## Stored data entries
BEGIN

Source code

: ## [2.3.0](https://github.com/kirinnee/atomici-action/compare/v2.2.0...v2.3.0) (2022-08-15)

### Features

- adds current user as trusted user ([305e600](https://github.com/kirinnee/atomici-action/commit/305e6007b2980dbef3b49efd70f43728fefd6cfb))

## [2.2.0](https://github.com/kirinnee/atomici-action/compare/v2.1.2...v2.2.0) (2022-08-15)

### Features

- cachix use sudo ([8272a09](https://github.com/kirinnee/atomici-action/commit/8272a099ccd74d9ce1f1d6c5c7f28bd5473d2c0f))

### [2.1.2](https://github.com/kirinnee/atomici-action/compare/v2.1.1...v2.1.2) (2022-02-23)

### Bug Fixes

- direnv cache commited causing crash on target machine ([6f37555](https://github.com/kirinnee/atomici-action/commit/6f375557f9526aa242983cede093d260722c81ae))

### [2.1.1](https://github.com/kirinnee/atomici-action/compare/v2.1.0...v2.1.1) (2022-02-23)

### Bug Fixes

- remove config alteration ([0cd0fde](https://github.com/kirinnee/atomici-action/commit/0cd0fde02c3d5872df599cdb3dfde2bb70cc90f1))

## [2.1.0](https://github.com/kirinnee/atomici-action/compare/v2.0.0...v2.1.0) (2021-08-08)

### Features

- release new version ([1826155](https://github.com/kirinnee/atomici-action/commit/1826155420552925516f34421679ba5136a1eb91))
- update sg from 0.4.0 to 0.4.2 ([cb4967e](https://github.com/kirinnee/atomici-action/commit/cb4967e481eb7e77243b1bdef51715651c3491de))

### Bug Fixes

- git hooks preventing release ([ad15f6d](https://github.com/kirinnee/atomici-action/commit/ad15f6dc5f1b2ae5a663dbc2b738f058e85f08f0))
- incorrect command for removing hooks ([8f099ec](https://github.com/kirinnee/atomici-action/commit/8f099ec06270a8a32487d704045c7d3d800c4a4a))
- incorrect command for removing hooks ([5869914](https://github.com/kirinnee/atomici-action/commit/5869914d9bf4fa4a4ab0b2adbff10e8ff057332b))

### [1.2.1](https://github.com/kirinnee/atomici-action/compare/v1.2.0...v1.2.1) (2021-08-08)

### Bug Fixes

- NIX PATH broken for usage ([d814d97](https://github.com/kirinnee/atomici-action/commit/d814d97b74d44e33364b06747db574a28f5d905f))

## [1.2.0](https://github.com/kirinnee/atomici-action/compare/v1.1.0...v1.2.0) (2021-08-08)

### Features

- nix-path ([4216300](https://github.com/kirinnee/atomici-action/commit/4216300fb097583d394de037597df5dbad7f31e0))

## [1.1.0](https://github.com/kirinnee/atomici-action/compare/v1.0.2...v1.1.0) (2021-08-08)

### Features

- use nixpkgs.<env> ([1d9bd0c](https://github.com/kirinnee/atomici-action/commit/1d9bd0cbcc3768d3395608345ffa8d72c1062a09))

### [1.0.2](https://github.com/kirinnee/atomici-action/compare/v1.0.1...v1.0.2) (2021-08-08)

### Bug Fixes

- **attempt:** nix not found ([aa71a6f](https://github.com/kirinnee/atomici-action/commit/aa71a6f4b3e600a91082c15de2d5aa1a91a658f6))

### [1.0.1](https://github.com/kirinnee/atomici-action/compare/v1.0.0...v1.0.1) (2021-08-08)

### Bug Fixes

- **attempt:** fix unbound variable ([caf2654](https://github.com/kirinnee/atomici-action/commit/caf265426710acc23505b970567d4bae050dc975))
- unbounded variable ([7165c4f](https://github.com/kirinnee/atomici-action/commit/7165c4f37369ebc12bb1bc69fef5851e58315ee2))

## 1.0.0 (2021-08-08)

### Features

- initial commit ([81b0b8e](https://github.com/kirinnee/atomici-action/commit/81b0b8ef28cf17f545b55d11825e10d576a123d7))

END

## PROBLEM TO WORK ON
Your job is to reproduce the data in full, with every line intact.

## TASK RESULT
Source code

: ## [2.3.0](https://github.com/kirinnee/atomici-action/compare/v2.2.0...v2.3.0) (2022-08-15)

### Features

- adds current user as trusted user ([305e600](https://github.com/kirinnee/atomici-action/commit/305e6007b2980dbef3b49efd70f43728fefd6cfb))

## [2.2.0](https://github.com/kirinnee/atomici-action/compare/v2.1.2...v2.2.0) (2022-08-15)

### Features

- cachix use sudo ([8272a09](https://github.com/kirinnee/atomici-action/commit/8272a099ccd74d9ce1f1d6c5c7f28bd5473d2c0f))

### [2.1.2](https://github.com/kirinnee/atomici-action/compare/v2.1.1...v2.1.2) (2022-02-23)

### Bug Fixes

- direnv cache commited causing crash on target machine ([6f37555](https://github.com/kirinnee/atomici-action/commit/6f375557f9526aa242983cede093d260722c81ae))

### [2.1.1](https://github.com/kirinnee/atomici-action/compare/v2.1.0...v2.1.1) (2022-02-23)

### Bug Fixes

- remove config alteration ([0cd0fde](https://github.com/kirinnee/atomici-action/commit/0cd0fde02c3d5872df599cdb3dfde2bb70cc90f1))

## [2.1.0](https://github.com/kirinnee/atomici-action/compare/v2.0.0...v2.1.0) (2021-08-08)

### Features

- release new version ([1826155](https://github.com/kirinnee/atomici-action/commit/1826155420552925516f34421679ba5136a1eb91))
- update sg from 0.4.0 to 0.4.2 ([cb4967e](https://github.com/kirinnee/atomici-action/commit/cb4967e481eb7e77243b1bdef51715651c3491de))

### Bug Fixes

- git hooks preventing release ([ad15f6d](https://github.com/kirinnee/atomici-action/commit/ad15f6dc5f1b2ae5a663dbc2b738f058e85f08f0))
- incorrect command for removing hooks ([8f099ec](https://github.com/kirinnee/atomici-action/commit/8f099ec06270a8a32487d704045c7d3d800c4a4a))
- incorrect command for removing hooks ([5869914](https://github.com/kirinnee/atomici-action/commit/5869914d9bf4fa4a4ab0b2adbff10e8ff057332b))

### [1.2.1](https://github.com/kirinnee/atomici-action/compare/v1.2.0...v1.2.1) (2021-08-08)

### Bug Fixes

- NIX PATH broken for usage ([d814d97](https://github.com/kirinnee/atomici-action/commit/d814d97b74d44e33364b06747db574a28f5d905f))

## [1.2.0](https://github.com/kirinnee/atomici-action/compare/v1.1.0...v1.2.0) (2021-08-08)

### Features

- nix-path ([4216300](https://github.com/kirinnee/atomici-action/commit/4216300fb097583d394de037597df5dbad7f31e0))

## [1.1.0](https://github.com/kirinnee/atomici-action/compare/v1.0.2...v1.1.0) (2021-08-08)

### Features

- use nixpkgs.<env> ([1d9bd0c](https://github.com/kirinnee/atomici-action/commit/1d9bd0cbcc3768d3395608345ffa8d72c1062a09))

### [1.0.2](https://github.com/kirinnee/atomici-action/compare/v1.0.1...v1.0.2) (2021-08-08)

### Bug Fixes

- **attempt:** nix not found ([aa71a6f](https://github.com/kirinnee/atomici-action/commit/aa71a6f4b3e600a91082c15de2d5aa1a91a658f6))

### [1.0.1](https://github.com/kirinnee/atomici-action/compare/v1.0.0...v1.0.1) (2021-08-08)

### Bug Fixes

- **attempt:** fix unbound variable ([caf2654](https://github.com/kirinnee/atomici-action/commit/caf265426710acc23505b970567d4bae050dc975))
- unbounded variable ([7165c4f](https://github.com/kirinnee/atomici-action/commit/7165c4f37369ebc12bb1bc69fef5851e58315ee2))

## 1.0.0 (2021-08-08)

### Features

- initial commit ([81b0b8e](https://github.com/kirinnee/atomici-action/commit/81b0b8ef28cf17f545b55d11825e10d576a123d7))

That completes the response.